## INSTRUCTIONS FOR THE TASK
If a line in the entries below contains the word "checked", it counts; report how many such lines there are, and only that number.

+ + +

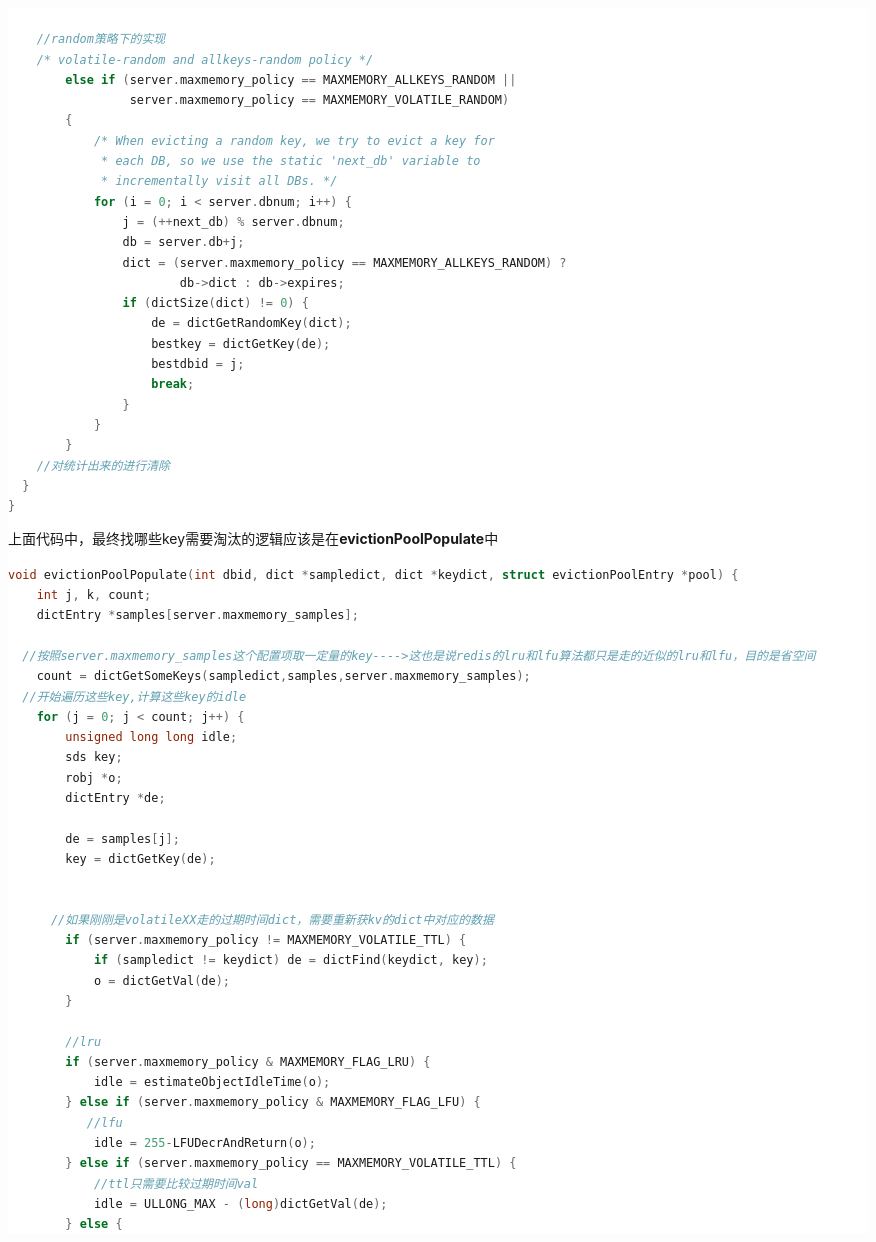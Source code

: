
 ```c
    
    //random策略下的实现
    /* volatile-random and allkeys-random policy */
        else if (server.maxmemory_policy == MAXMEMORY_ALLKEYS_RANDOM ||
                 server.maxmemory_policy == MAXMEMORY_VOLATILE_RANDOM)
        {
            /* When evicting a random key, we try to evict a key for
             * each DB, so we use the static 'next_db' variable to
             * incrementally visit all DBs. */
            for (i = 0; i < server.dbnum; i++) {
                j = (++next_db) % server.dbnum;
                db = server.db+j;
                dict = (server.maxmemory_policy == MAXMEMORY_ALLKEYS_RANDOM) ?
                        db->dict : db->expires;
                if (dictSize(dict) != 0) {
                    de = dictGetRandomKey(dict);
                    bestkey = dictGetKey(de);
                    bestdbid = j;
                    break;
                }
            }
        }
    //对统计出来的进行清除
  }
}
```

上面代码中，最终找哪些key需要淘汰的逻辑应该是在**evictionPoolPopulate**中

```c
void evictionPoolPopulate(int dbid, dict *sampledict, dict *keydict, struct evictionPoolEntry *pool) {
    int j, k, count;
    dictEntry *samples[server.maxmemory_samples];

  //按照server.maxmemory_samples这个配置项取一定量的key---->这也是说redis的lru和lfu算法都只是走的近似的lru和lfu，目的是省空间
    count = dictGetSomeKeys(sampledict,samples,server.maxmemory_samples);
  //开始遍历这些key,计算这些key的idle
    for (j = 0; j < count; j++) {
        unsigned long long idle;
        sds key;
        robj *o;
        dictEntry *de;

        de = samples[j];
        key = dictGetKey(de);

       
      //如果刚刚是volatileXX走的过期时间dict，需要重新获kv的dict中对应的数据
        if (server.maxmemory_policy != MAXMEMORY_VOLATILE_TTL) {
            if (sampledict != keydict) de = dictFind(keydict, key);
            o = dictGetVal(de);
        }

        //lru
        if (server.maxmemory_policy & MAXMEMORY_FLAG_LRU) {
            idle = estimateObjectIdleTime(o);
        } else if (server.maxmemory_policy & MAXMEMORY_FLAG_LFU) {
           //lfu
            idle = 255-LFUDecrAndReturn(o);
        } else if (server.maxmemory_policy == MAXMEMORY_VOLATILE_TTL) {
            //ttl只需要比较过期时间val
            idle = ULLONG_MAX - (long)dictGetVal(de);
        } else {
```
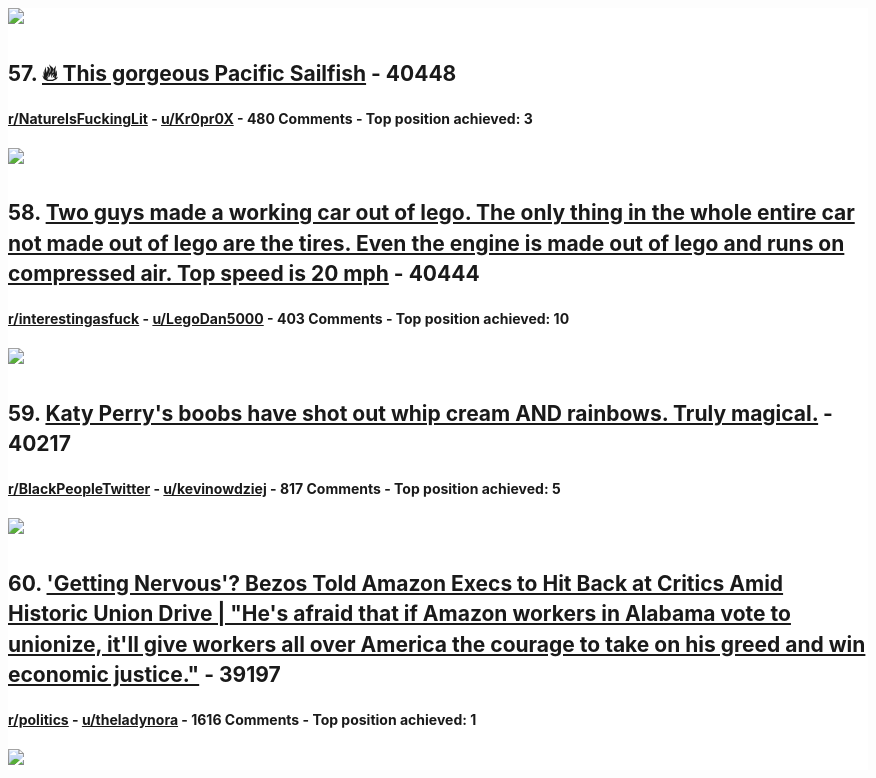 <a href="http://folks.pillpack.com/brain-injury-helped-end-slavery/"><img src="https://b.thumbs.redditmedia.com/_HmocieVLhnMsnHDmO1JJh8rBiIsi6gjnBlnVOS6xHw.jpg"></img></a>

## 57. [🔥 This gorgeous Pacific Sailfish](http://reddit.com/r/NatureIsFuckingLit/comments/mfp589/this_gorgeous_pacific_sailfish/) - 40448
#### [r/NatureIsFuckingLit](http://reddit.com/r/NatureIsFuckingLit) - [u/Kr0pr0X](http://reddit.com/u/Kr0pr0X) - 480 Comments - Top position achieved: 3

<a href="https://v.redd.it/92bou3k8uyp61"><img src="https://b.thumbs.redditmedia.com/a0V8z0pz813sk9KCJYlFjBojsPaCims0l8_qHy3SXhI.jpg"></img></a>

## 58. [Two guys made a working car out of lego. The only thing in the whole entire car not made out of lego are the tires. Even the engine is made out of lego and runs on compressed air. Top speed is 20 mph](http://reddit.com/r/interestingasfuck/comments/mfhaqb/two_guys_made_a_working_car_out_of_lego_the_only/) - 40444
#### [r/interestingasfuck](http://reddit.com/r/interestingasfuck) - [u/LegoDan5000](http://reddit.com/u/LegoDan5000) - 403 Comments - Top position achieved: 10

<a href="https://i.redd.it/2op3nagv5wp61.jpg"><img src="https://b.thumbs.redditmedia.com/q6rIDRQipRErC-xQfJflD-uadG5MBZq5EXptNBtekHo.jpg"></img></a>

## 59. [Katy Perry's boobs have shot out whip cream AND rainbows. Truly magical.](http://reddit.com/r/BlackPeopleTwitter/comments/mfmue7/katy_perrys_boobs_have_shot_out_whip_cream_and/) - 40217
#### [r/BlackPeopleTwitter](http://reddit.com/r/BlackPeopleTwitter) - [u/kevinowdziej](http://reddit.com/u/kevinowdziej) - 817 Comments - Top position achieved: 5

<a href="https://i.redd.it/7lyg03qd6yp61.jpg"><img src="https://b.thumbs.redditmedia.com/a7tE3PTc-FQdJ_KVKOOtqBX3ycC_hBWNScCJZ1eAOJc.jpg"></img></a>

## 60. ['Getting Nervous'? Bezos Told Amazon Execs to Hit Back at Critics Amid Historic Union Drive | "He's afraid that if Amazon workers in Alabama vote to unionize, it'll give workers all over America the courage to take on his greed and win economic justice."](http://reddit.com/r/politics/comments/mfmilk/getting_nervous_bezos_told_amazon_execs_to_hit/) - 39197
#### [r/politics](http://reddit.com/r/politics) - [u/theladynora](http://reddit.com/u/theladynora) - 1616 Comments - Top position achieved: 1

<a href="https://www.commondreams.org/news/2021/03/29/getting-nervous-bezos-told-amazon-execs-hit-back-critics-amid-historic-union-drive"><img src="https://b.thumbs.redditmedia.com/mflz6sN_N0eHTOMkw1w8Mp_fbJJxiY_ZhfpzlycU89c.jpg"></img></a>
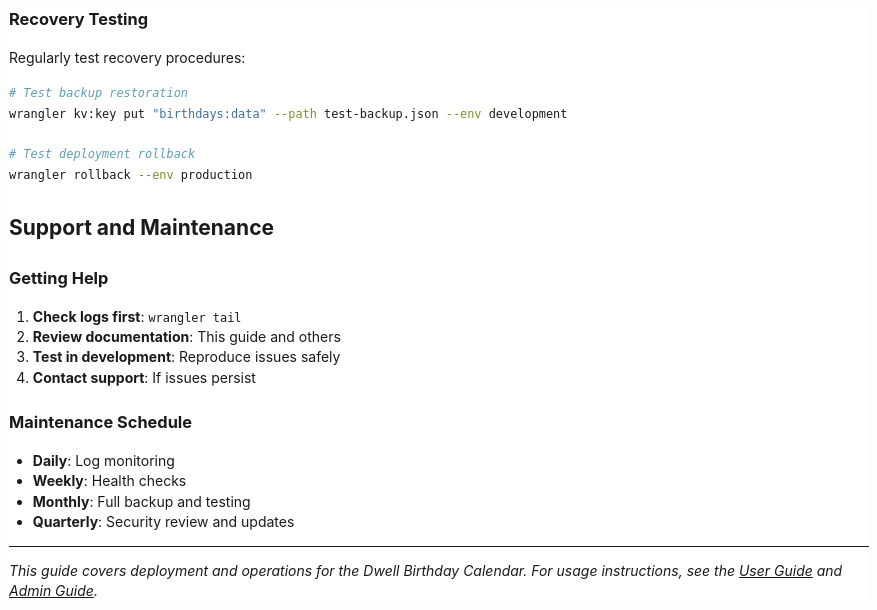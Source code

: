 ### Recovery Testing

Regularly test recovery procedures:

```bash
# Test backup restoration
wrangler kv:key put "birthdays:data" --path test-backup.json --env development

# Test deployment rollback
wrangler rollback --env production
```

## Support and Maintenance

### Getting Help

1. **Check logs first**: `wrangler tail`
2. **Review documentation**: This guide and others
3. **Test in development**: Reproduce issues safely
4. **Contact support**: If issues persist

### Maintenance Schedule

- **Daily**: Log monitoring
- **Weekly**: Health checks
- **Monthly**: Full backup and testing
- **Quarterly**: Security review and updates

---

*This guide covers deployment and operations for the Dwell Birthday Calendar. For usage instructions, see the [User Guide](USER_GUIDE.md) and [Admin Guide](ADMIN_GUIDE.md).*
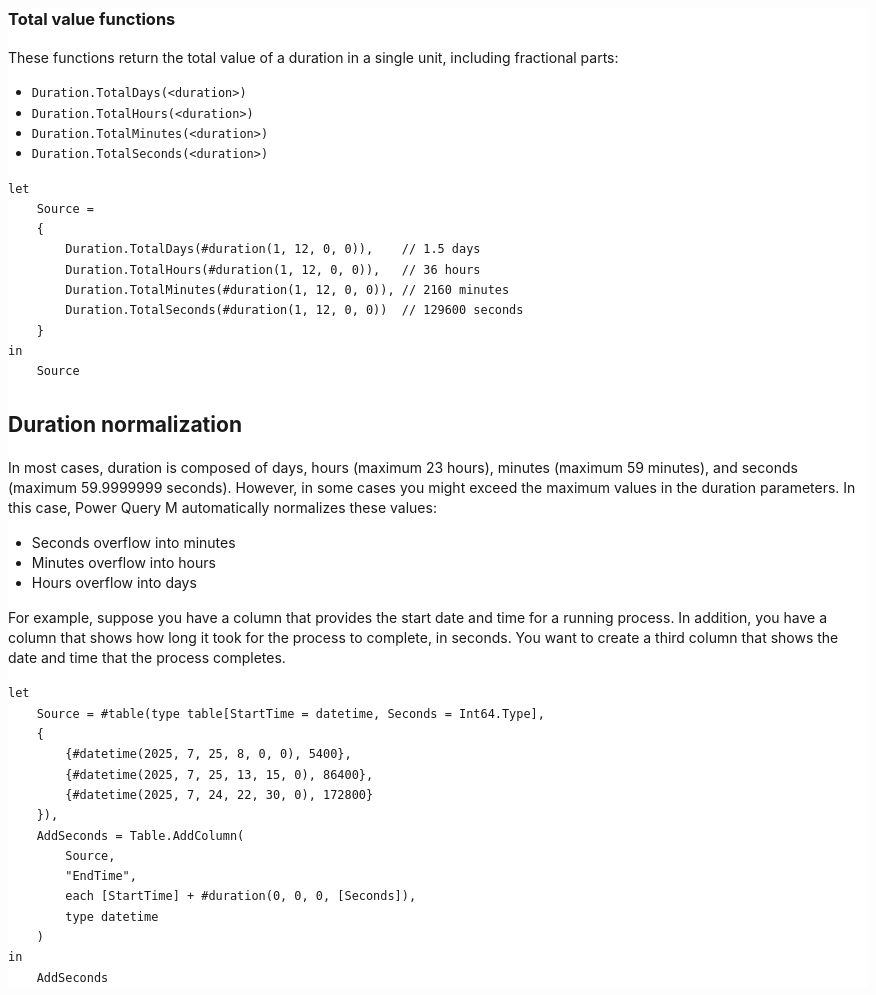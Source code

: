 ### Total value functions

These functions return the total value of a duration in a single unit, including fractional parts:

* `Duration.TotalDays(<duration>)`
* `Duration.TotalHours(<duration>)`
* `Duration.TotalMinutes(<duration>)`
* `Duration.TotalSeconds(<duration>)`

```powerquery-m
let
    Source = 
    {
        Duration.TotalDays(#duration(1, 12, 0, 0)),    // 1.5 days
        Duration.TotalHours(#duration(1, 12, 0, 0)),   // 36 hours
        Duration.TotalMinutes(#duration(1, 12, 0, 0)), // 2160 minutes
        Duration.TotalSeconds(#duration(1, 12, 0, 0))  // 129600 seconds
    }
in
    Source
```

## Duration normalization

In most cases, duration is composed of days, hours (maximum 23 hours), minutes (maximum 59 minutes), and seconds (maximum 59.9999999 seconds). However, in some cases you might exceed the maximum values in the duration parameters. In this case, Power Query M automatically normalizes these values:

* Seconds overflow into minutes
* Minutes overflow into hours
* Hours overflow into days

For example, suppose you have a column that provides the start date and time for a running process. In addition, you have a column that shows how long it took for the process to complete, in seconds. You want to create a third column that shows the date and time that the process completes.

```powerquery-m
let
    Source = #table(type table[StartTime = datetime, Seconds = Int64.Type],
    {
        {#datetime(2025, 7, 25, 8, 0, 0), 5400},
        {#datetime(2025, 7, 25, 13, 15, 0), 86400},
        {#datetime(2025, 7, 24, 22, 30, 0), 172800}
    }),
    AddSeconds = Table.AddColumn(
        Source, 
        "EndTime", 
        each [StartTime] + #duration(0, 0, 0, [Seconds]), 
        type datetime
    )
in
    AddSeconds
```
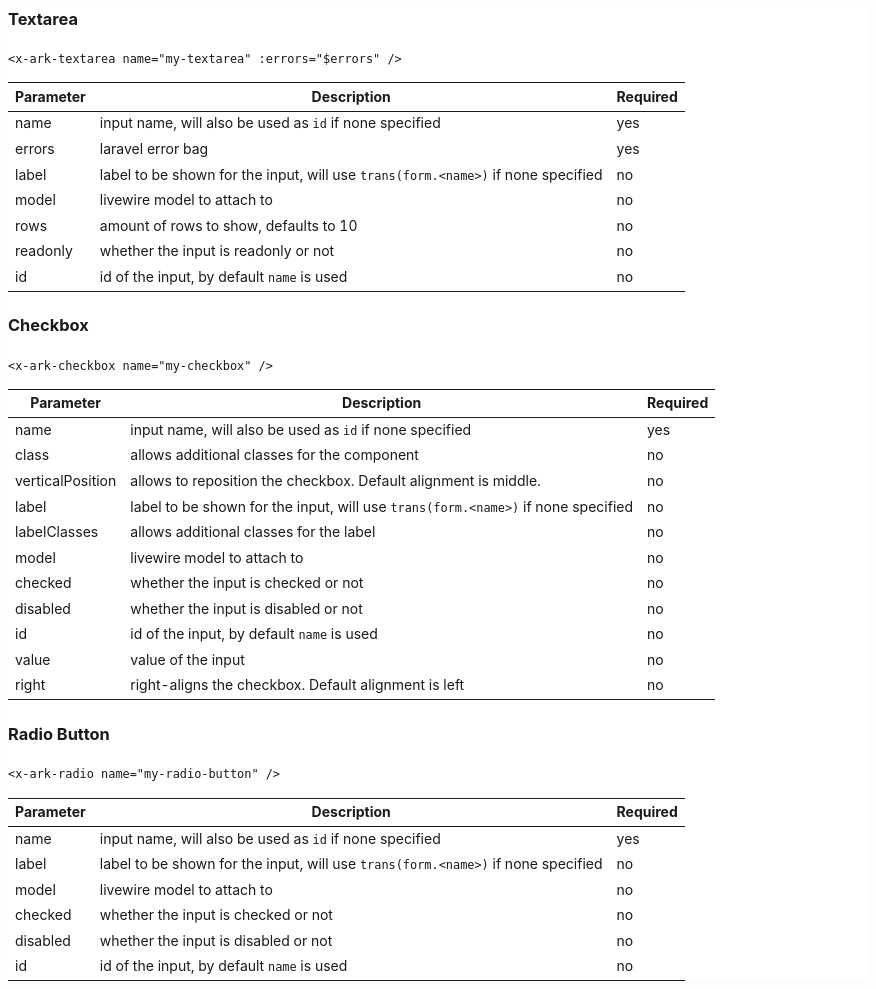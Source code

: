 ### Textarea

`<x-ark-textarea name="my-textarea" :errors="$errors" />`

| Parameter | Description                                                                      | Required |
| --------- | -------------------------------------------------------------------------------- | -------- |
| name      | input name, will also be used as `id` if none specified                          | yes      |
| errors    | laravel error bag                                                                | yes      |
| label     | label to be shown for the input, will use `trans(form.<name>)` if none specified | no       |
| model     | livewire model to attach to                                                      | no       |
| rows      | amount of rows to show, defaults to 10                                           | no       |
| readonly  | whether the input is readonly or not                                             | no       |
| id        | id of the input, by default `name` is used                                       | no       |

### Checkbox

`<x-ark-checkbox name="my-checkbox" />`

| Parameter        | Description                                                                      | Required |
| ---------------- | -------------------------------------------------------------------------------- | -------- |
| name             | input name, will also be used as `id` if none specified                          | yes      |
| class            | allows additional classes for the component                                      | no       |
| verticalPosition | allows to reposition the checkbox. Default alignment is middle.                  | no       |
| label            | label to be shown for the input, will use `trans(form.<name>)` if none specified | no       |
| labelClasses     | allows additional classes for the label                                          | no       |
| model            | livewire model to attach to                                                      | no       |
| checked          | whether the input is checked or not                                              | no       |
| disabled         | whether the input is disabled or not                                             | no       |
| id               | id of the input, by default `name` is used                                       | no       |
| value            | value of the input                                                               | no       |
| right            | right-aligns the checkbox. Default alignment is left                             | no       |

### Radio Button

`<x-ark-radio name="my-radio-button" />`

| Parameter | Description                                                                      | Required |
| --------- | -------------------------------------------------------------------------------- | -------- |
| name      | input name, will also be used as `id` if none specified                          | yes      |
| label     | label to be shown for the input, will use `trans(form.<name>)` if none specified | no       |
| model     | livewire model to attach to                                                      | no       |
| checked   | whether the input is checked or not                                              | no       |
| disabled  | whether the input is disabled or not                                             | no       |
| id        | id of the input, by default `name` is used                                       | no       |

+ + +

## OUTPUT
2